Mlle Bingley ne put cependant se résoudre à contrarier M. Darcy ; elle lui demanda l’explication de ces deux motifs.

« Je vous la donnerai volontiers, dit-il aussitôt qu’elle lui eut permis de parler ; vous choisissez cette manière de passer la soirée parce que sans doute vous avez quelque chose à vous communiquer, ou parce que vous savez que votre taille paraît avec plus d’avantage lorsque vous marchez ; si c’est la première raison, je vous serais vraiment à charge ; et si c’est la seconde, je puis vous admirer infiniment mieux au coin du feu.

» — Oh ! c’est affreux ! s’écria Mlle Bingley, je n’ai jamais rien entendu d’aussi méchant : comment le punirons-nous ?

» — Rien de plus facile, si vous le désirez, dit Élisabeth ; il est toujours en notre pouvoir de nous punir mutuellement : moquez-vous de lui, tourmentez-le ; étant si intime avec lui, vous en devez savoir les moyens.

» — Vraiment, non, mon intimité ne m’a pas encore appris cela. Le tourmenter, lui ! la douceur même, une présence d’esprit sans égale ; non, non, je sens que nous ne réussirions pas ; et quant à le railler, n’ayons pas, croyez-moi, la témérité de railler sans sujet.

» — Quoi ! il n’y a pas moyen de plaisanter M. Darcy ! s’écria Élisabeth ; c’est un rare avantage, et j’espère qu’il continuera à être rare : il serait désolant de rencontrer souvent de telles perfections. J’aime beaucoup rire aux dépens du prochain.

» — Mlle Bingley, dit-il, m’a supposé un avantage qui ne peut exister, fût-on même le plus sage et le meilleur des hommes, car la plus belle action peut être ridiculisée par des railleurs de profession.
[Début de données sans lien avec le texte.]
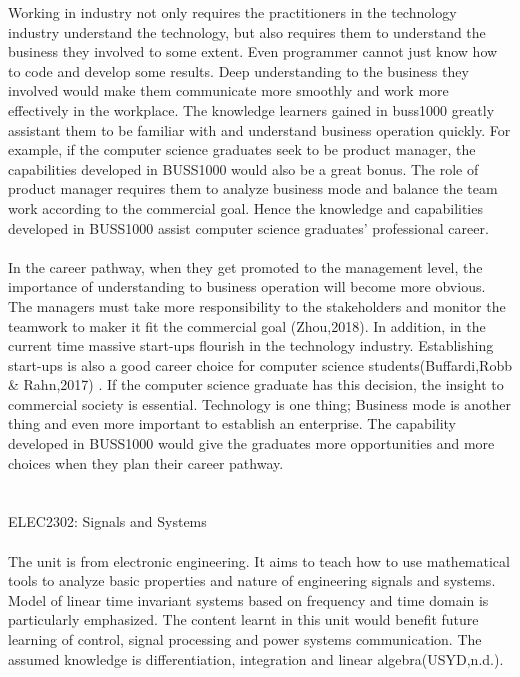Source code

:\documentclass{article}
\begin{document}
	Working in industry not only requires the practitioners in the technology industry understand the technology, but also requires them to understand the business they involved to some extent. Even programmer cannot just know how to code and develop some results. Deep understanding to the business they involved would make them communicate more smoothly and work more effectively in the workplace. The knowledge learners gained in buss1000 greatly assistant them to be familiar with and understand business operation quickly. For example, if the computer science graduates seek to be product manager, the capabilities developed in BUSS1000 would also be a great bonus. The role of product manager requires them to analyze business mode and balance the team work according to the commercial goal. Hence the knowledge and capabilities developed in BUSS1000 assist computer science graduates’ professional career.\\
	\\
	In the career pathway, when they get promoted to the management level, the importance of understanding to business operation will become more obvious. The managers must take more responsibility to the stakeholders and monitor the teamwork to maker it fit the commercial goal (Zhou,2018). In addition, in the current time massive start-ups flourish in the technology industry. Establishing start-ups is also a good career choice for computer science students(Buffardi,Robb & Rahn,2017) . If the computer science graduate has this decision, the insight to commercial society is essential. Technology is one thing; Business mode is another thing and even more important to establish an enterprise. The capability developed in BUSS1000 would give the graduates more opportunities and more choices when they plan their career pathway.\\
	\\
	\\
	ELEC2302: Signals and Systems\\
	\\
	The unit is from electronic engineering. It aims to teach how to use mathematical tools to analyze basic properties and nature of engineering signals and systems. Model of linear time invariant systems based on frequency and time domain is particularly emphasized. The content learnt in this unit would benefit future learning of control, signal processing and power systems communication. The assumed knowledge is differentiation, integration and linear algebra(USYD,n.d.).\\
	\\
\end{document}
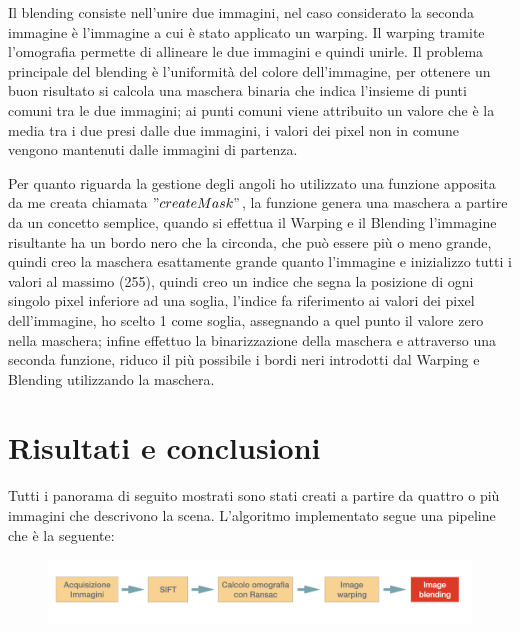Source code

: \documentclass[11pt, oneside]{article}   	%
\begin{document}
Il blending consiste nell'unire due immagini, nel caso considerato la seconda immagine è l'immagine a cui è stato applicato un warping. Il warping tramite l'omografia permette di allineare le due immagini e quindi unirle.
Il problema principale del blending è l'uniformità del colore dell'immagine, per ottenere un buon risultato si calcola una maschera binaria che indica l'insieme di punti comuni tra le due immagini; ai punti comuni viene attribuito un valore che è la media tra i due presi dalle due immagini, i valori dei pixel non in comune vengono mantenuti dalle immagini di partenza.

Per quanto riguarda la gestione degli angoli ho utilizzato una funzione apposita da me creata chiamata  $"createMask"$, la funzione genera una maschera a partire da un concetto semplice, quando si effettua il Warping e il Blending l'immagine risultante ha un bordo nero che la circonda, che può essere più o meno grande, quindi creo la maschera esattamente grande quanto l'immagine e inizializzo tutti i valori al massimo (255), quindi creo un indice che segna la posizione di ogni singolo pixel inferiore ad una soglia, l'indice fa riferimento ai valori dei pixel dell'immagine, ho scelto 1 come soglia, assegnando a quel punto il valore zero nella maschera; infine effettuo la binarizzazione della maschera e attraverso una seconda funzione, riduco il più possibile i bordi neri introdotti dal Warping e Blending utilizzando la maschera.



\section{Risultati e conclusioni}

Tutti i panorama di seguito mostrati sono stati creati a partire da quattro o più immagini che descrivono la scena.
L'algoritmo implementato segue una pipeline che è la seguente:
\begin{figure}[H]
\includegraphics[width=\textwidth]{pipeline}
\end{figure}
\end{document}
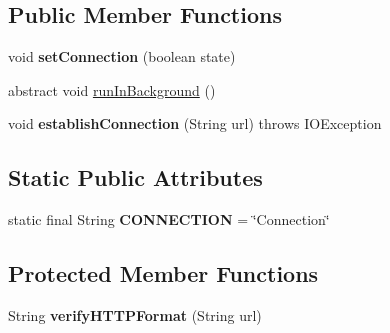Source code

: \subsection*{Public Member Functions}
\begin{DoxyCompactItemize}
\item 
void {\bfseries set\+Connection} (boolean state)\hypertarget{classcom_1_1example_1_1sebastian_1_1tindertp_1_1internetTools_1_1MediaDownloader_a4c16ac9d418ed10daffb07e9ad322e0b}{}\label{classcom_1_1example_1_1sebastian_1_1tindertp_1_1internetTools_1_1MediaDownloader_a4c16ac9d418ed10daffb07e9ad322e0b}

\item 
abstract void \hyperlink{classcom_1_1example_1_1sebastian_1_1tindertp_1_1internetTools_1_1MediaDownloader_a66586cd5537ffb72797cbddd827a52b6}{run\+In\+Background} ()
\item 
void {\bfseries establish\+Connection} (String url)  throws I\+O\+Exception \hypertarget{classcom_1_1example_1_1sebastian_1_1tindertp_1_1internetTools_1_1MediaDownloader_ad4c3129f9cac2cf8db54c705787a9f9f}{}\label{classcom_1_1example_1_1sebastian_1_1tindertp_1_1internetTools_1_1MediaDownloader_ad4c3129f9cac2cf8db54c705787a9f9f}

\end{DoxyCompactItemize}
\subsection*{Static Public Attributes}
\begin{DoxyCompactItemize}
\item 
static final String {\bfseries C\+O\+N\+N\+E\+C\+T\+I\+ON} = \char`\"{}Connection\char`\"{}\hypertarget{classcom_1_1example_1_1sebastian_1_1tindertp_1_1internetTools_1_1MediaDownloader_a482dd76e7ba14df66401239e5a22d0aa}{}\label{classcom_1_1example_1_1sebastian_1_1tindertp_1_1internetTools_1_1MediaDownloader_a482dd76e7ba14df66401239e5a22d0aa}

\end{DoxyCompactItemize}
\subsection*{Protected Member Functions}
\begin{DoxyCompactItemize}
\item 
String {\bfseries verify\+H\+T\+T\+P\+Format} (String url)\hypertarget{classcom_1_1example_1_1sebastian_1_1tindertp_1_1internetTools_1_1MediaDownloader_afb5ac18510808a91eb05c464b54616d4}{}\label{classcom_1_1example_1_1sebastian_1_1tindertp_1_1internetTools_1_1MediaDownloader_afb5ac18510808a91eb05c464b54616d4}

\end{DoxyCompactItemize}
» — Cela est vrai, dit Élisabeth, il y a de ces gens-là, mais je me flatte de n’en être pas : j’espère que je ne ridiculise jamais ce qui est juste et bon. Les folies, les sottises, les caprices, les absurdités m’amusent, je l’avoue, et j’en ris tant que je peux ; mais aucune de ces choses-là ne se trouvent en vous, je l’imagine.
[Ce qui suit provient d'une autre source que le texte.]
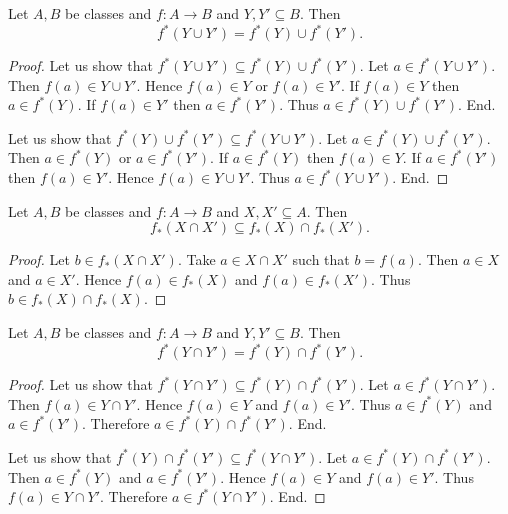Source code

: \documentclass[../../set-theory/set-theory.tex]{subfiles}
\begin{document}
  \begin{forthel}
    \begin{proposition}
      Let $A, B$ be classes and $f : A \to B$ and $Y, Y' \subseteq B$.
      Then \[ f^{*}(Y \cup Y') = f^{*}(Y) \cup f^{*}(Y'). \]
    \end{proposition}
    \begin{proof}
      Let us show that $f^{*}(Y \cup Y') \subseteq f^{*}(Y) \cup f^{*}(Y')$.
        Let $a \in f^{*}(Y \cup Y')$.
        Then $f(a) \in Y \cup Y'$.
        Hence $f(a) \in Y$ or $f(a) \in Y'$.
        If $f(a) \in Y$ then $a \in f^{*}(Y)$.
        If $f(a) \in Y'$ then $a \in f^{*}(Y')$.
        Thus $a \in f^{*}(Y) \cup f^{*}(Y')$.
      End.

      Let us show that $f^{*}(Y) \cup f^{*}(Y') \subseteq f^{*}(Y \cup Y')$.
        Let $a \in f^{*}(Y) \cup f^{*}(Y')$.
        Then $a \in f^{*}(Y)$ or $a \in f^{*}(Y')$.
        If $a \in f^{*}(Y)$ then $f(a) \in Y$.
        If $a \in f^{*}(Y')$ then $f(a) \in Y'$.
        Hence $f(a) \in Y \cup Y'$.
        Thus $a \in f^{*}(Y \cup Y')$.
      End.
    \end{proof}
  \end{forthel}

  \begin{forthel}
    \begin{proposition}
      Let $A, B$ be classes and $f : A \to B$ and $X, X' \subseteq A$.
      Then \[ f_{*}(X \cap X') \subseteq f_{*}(X) \cap f_{*}(X'). \]
    \end{proposition}
    \begin{proof}
      Let $b \in f_{*}(X \cap X')$.
      Take $a \in X \cap X'$ such that $b = f(a)$.
      Then $a \in X$ and $a \in X'$.
      Hence $f(a) \in f_{*}(X)$ and $f(a) \in f_{*}(X')$.
      Thus $b \in f_{*}(X) \cap f_{*}(X)$.
    \end{proof}
  \end{forthel}

  \begin{forthel}
    \begin{proposition}
      Let $A, B$ be classes and $f : A \to B$ and $Y, Y' \subseteq B$.
      Then \[ f^{*}(Y \cap Y') = f^{*}(Y) \cap f^{*}(Y'). \]
    \end{proposition}
    \begin{proof}
      Let us show that $f^{*}(Y \cap Y') \subseteq f^{*}(Y) \cap f^{*}(Y')$.
        Let $a \in f^{*}(Y \cap Y')$.
        Then $f(a) \in Y \cap Y'$.
        Hence $f(a) \in Y$ and $f(a) \in Y'$.
        Thus $a \in f^{*}(Y)$ and $a \in f^{*}(Y')$.
        Therefore $a \in f^{*}(Y) \cap f^{*}(Y')$.
      End.

      Let us show that $f^{*}(Y) \cap f^{*}(Y') \subseteq f^{*}(Y \cap Y')$.
        Let $a \in f^{*}(Y) \cap f^{*}(Y')$.
        Then $a \in f^{*}(Y)$ and $a \in f^{*}(Y')$.
        Hence $f(a) \in Y$ and $f(a) \in Y'$.
        Thus $f(a) \in Y \cap Y'$.
        Therefore $a \in f^{*}(Y \cap Y')$.
      End.
    \end{proof}
  \end{forthel}
\end{document}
» — Je ne sais s’il est possible d’en être entièrement exempt, du moins puis-je assurer que ma principale étude a été d’éviter ces faiblesses qu’on reproche souvent aux esprits les plus éclairés.

» — Même celles de l’orgueil et de la vanité ? reprit-elle.

» — Oui, la vanité est vraiment une faiblesse ; mais l’orgueil, quand on a un esprit supérieur, est toujours retenu dans de justes bornes. »

Élisabeth se détourna pour cacher un sourire.

« Vos remarques sont faites sur M. Darcy, je pense ? dit Mlle Bingley ; dites-nous-en le résultat.

» — Je suis bien convaincue que M. Darcy est sans défaut ; il l’avoue lui-même sans nul détour.

» — Non, dit Darcy, je n’ai pas de pareilles prétentions ; j’ai mes défauts, tout comme un autre, mais je me flatte qu’ils ne proviennent pas d’un manque de jugement. Je ne dirai rien de mon humeur ; elle est, je crois, trop peu facile, trop peu disposée à se plier aux convenances du monde. Je ne puis oublier aussitôt que je le voudrais les vices et les folies des autres, et encore moins les torts qu’on a envers moi ; ma sensibilité n’a pas tout l’épanchement qu’on pourrait désirer. On dira peut-être que je ne sais point pardonner, car mon estime une fois perdue est perdue pour toujours.

» — Voilà réellement un défaut ! s’écria Élisabeth, un vif ressentiment fait tache dans le caractère ; mais cette faiblesse n’est pas de celles dont on puisse rire : vous n’avez rien à craindre de moi.

» — Je pense qu’il y a naturellement dans tous les hommes une pente vicieuse, une sorte de perversité innée, que l’éducation ne corrige jamais entièrement.

» — C’est donc cette pente qui vous porte à vouloir mal à tout le monde.

» — Comme elle paraît vous porter, vous, à ne vouloir comprendre personne.

» — Oh ! faisons, je vous prie de la musique, » dit Mlle Bingley, fatiguée d’une conversation où elle ne prenait point de part. « Louisa, ne vous fâcherez-vous pas si j’éveille M. Hurst ? » Sa sœur y consentit ; elle ouvrit le piano, et Darcy, toute réflexion faite, n’en fut pas fâché ; il commençait à s’apercevoir qu’il y avait du danger à faire trop d’attention à Élisabeth.